Construction work on the first 60km of a continuous 150km green trail that will go around Singapore will start at the end of the year.
The project aims to enhance connectivity and create new recreational spaces for cyclists and park goers.
In a ceremony held yesterday morning, Prime Minister Lee Hsien Loong planted a tree at the Sengkang Riverside Park, marking the start of phase one of the Round Island Route, an idea first conceptualised in 2011.
The 150km corridor, which is more than three times the length of Singapore, will be built in three stages.
While a completion date has yet to be announced, the route will link existing natural, cultural, historical and recreational sites.
The development is part of the larger Park Connector Network (PCN), which is now over 300km in length, and the new corridor is expected to benefit about 3.5 million residents along the route.
The National Parks Board (NParks) will be calling for a tender soon for the first phase of the route.
The 60km stretch, named the Coastal Adventure Corridor, will start at Rower's Bay at the Lower Seletar Reservoir Park and pass along the coasts of Punggol, Pasir Ris, Changi and East Coast Park, before reaching Gardens by the Bay East.
Ms Kartini Omar, group director of parks development at NParks, said efforts have been made so the Round Island Route has "seamless connectivity".
"For the Coastal Adventure Corridor... we will have a bridge across Sungei Punggol, which will link the two parcels of Sengkang Riverside Park, so park users (cyclists) don't actually have to dismount and (can) have a more seamless ride," she said, citing an example.

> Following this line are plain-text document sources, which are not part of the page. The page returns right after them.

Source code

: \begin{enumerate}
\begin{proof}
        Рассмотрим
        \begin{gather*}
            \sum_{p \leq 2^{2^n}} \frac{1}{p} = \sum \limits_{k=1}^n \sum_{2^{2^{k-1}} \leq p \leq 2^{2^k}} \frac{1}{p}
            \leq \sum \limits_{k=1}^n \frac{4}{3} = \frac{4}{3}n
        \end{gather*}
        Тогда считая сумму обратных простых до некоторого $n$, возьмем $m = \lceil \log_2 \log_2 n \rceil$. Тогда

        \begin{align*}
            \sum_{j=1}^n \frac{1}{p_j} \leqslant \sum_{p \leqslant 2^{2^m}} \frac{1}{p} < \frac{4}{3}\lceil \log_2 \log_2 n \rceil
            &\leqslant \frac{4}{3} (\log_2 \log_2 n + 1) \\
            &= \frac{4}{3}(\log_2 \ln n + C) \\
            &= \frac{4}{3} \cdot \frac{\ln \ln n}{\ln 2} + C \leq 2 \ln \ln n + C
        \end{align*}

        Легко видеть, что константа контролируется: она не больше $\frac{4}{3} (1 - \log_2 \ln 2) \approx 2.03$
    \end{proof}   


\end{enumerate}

The Round Island Route's tracks will be mostly 6m wide - wider than the 4m paths of the park connectors.
It will also have shelters, toilets, lookout points, information kiosks, bicycle parking lots and self-help bike repair facilities.

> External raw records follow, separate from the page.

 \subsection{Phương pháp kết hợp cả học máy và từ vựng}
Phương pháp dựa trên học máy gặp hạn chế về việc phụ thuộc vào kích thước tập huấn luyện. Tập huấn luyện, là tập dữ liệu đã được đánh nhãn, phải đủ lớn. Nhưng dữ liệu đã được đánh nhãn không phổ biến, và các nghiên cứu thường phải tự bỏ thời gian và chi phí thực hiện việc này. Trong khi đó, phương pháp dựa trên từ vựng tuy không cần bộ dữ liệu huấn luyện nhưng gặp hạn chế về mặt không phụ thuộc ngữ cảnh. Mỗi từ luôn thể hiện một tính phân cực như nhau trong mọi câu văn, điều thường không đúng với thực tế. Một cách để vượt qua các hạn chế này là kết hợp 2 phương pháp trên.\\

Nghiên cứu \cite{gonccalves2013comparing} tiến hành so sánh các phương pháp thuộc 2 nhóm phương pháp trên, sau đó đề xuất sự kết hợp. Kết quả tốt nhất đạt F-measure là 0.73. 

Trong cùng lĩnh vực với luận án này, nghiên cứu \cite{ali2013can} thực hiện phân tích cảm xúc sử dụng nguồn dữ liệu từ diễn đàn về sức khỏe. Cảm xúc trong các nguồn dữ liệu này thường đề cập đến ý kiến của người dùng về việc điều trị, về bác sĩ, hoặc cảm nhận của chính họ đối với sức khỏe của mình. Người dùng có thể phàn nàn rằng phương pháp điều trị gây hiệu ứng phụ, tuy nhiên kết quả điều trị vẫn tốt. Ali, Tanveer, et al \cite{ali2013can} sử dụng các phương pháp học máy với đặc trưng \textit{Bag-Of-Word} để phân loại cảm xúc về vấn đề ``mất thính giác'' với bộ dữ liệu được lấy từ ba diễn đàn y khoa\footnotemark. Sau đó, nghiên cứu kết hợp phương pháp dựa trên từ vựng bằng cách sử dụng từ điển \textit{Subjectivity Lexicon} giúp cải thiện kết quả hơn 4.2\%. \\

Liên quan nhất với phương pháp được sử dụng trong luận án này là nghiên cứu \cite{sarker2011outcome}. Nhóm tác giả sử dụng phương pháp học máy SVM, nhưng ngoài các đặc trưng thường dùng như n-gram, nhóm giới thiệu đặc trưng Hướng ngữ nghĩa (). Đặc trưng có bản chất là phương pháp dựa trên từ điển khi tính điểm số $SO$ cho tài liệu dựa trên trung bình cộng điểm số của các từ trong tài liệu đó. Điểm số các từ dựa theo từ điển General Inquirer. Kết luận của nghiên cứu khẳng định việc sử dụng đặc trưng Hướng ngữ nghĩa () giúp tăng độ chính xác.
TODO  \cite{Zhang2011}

Mr Han Jok Kwang, a cycling enthusiast and chairman of the Friends of PCN Community group, said the Round Island Route is about "connecting the dots forward", as it will link to other PCN loops at strategic locations, feeding its users into various residential towns.

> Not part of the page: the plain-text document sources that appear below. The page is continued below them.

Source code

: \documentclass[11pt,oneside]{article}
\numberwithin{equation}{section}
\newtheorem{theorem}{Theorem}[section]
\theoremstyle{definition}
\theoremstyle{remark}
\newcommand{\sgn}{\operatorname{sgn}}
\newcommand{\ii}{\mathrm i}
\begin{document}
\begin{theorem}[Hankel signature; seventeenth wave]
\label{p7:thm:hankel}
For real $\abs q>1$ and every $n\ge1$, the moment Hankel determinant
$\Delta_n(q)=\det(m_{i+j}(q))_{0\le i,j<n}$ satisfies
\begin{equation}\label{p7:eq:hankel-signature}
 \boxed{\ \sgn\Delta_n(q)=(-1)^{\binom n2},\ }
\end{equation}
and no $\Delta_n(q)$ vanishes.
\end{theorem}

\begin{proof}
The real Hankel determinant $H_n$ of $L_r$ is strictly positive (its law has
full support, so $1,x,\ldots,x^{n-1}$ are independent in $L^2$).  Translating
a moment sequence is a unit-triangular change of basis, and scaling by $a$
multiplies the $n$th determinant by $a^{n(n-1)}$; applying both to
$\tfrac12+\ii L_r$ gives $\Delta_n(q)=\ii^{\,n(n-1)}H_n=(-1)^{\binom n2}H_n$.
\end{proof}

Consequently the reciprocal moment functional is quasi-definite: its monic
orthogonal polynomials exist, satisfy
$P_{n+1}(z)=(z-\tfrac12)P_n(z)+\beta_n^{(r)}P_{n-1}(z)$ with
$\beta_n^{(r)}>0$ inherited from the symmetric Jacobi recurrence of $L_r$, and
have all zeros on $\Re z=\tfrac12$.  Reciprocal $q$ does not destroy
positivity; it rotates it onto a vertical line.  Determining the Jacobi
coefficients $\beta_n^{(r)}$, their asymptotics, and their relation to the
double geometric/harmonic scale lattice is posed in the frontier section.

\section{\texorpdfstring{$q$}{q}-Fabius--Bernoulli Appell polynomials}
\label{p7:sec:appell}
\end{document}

"With the route, you can also go around the whole island safely, minimising interaction with vehicular traffic," he added.
As a 150km-long corridor, it also offers the potential for eco-tourism, giving visitors to Singapore a chance to explore the scenic coastline and other attractions along the way, he said.
Sengkang resident Eric Phua, 37, said the upcoming Coastal Adventure Corridor will give him an incentive to pick up cycling.
"I'll consider cycling to enjoy this new facility and it can also be another form of exercise for me," said the stock dealer.
The 150km corridor, which is more than three times the length of Singapore, will be built in three stages. While a completion date has yet to be announced, the route will link existing natural, cultural, historical and recreational sites.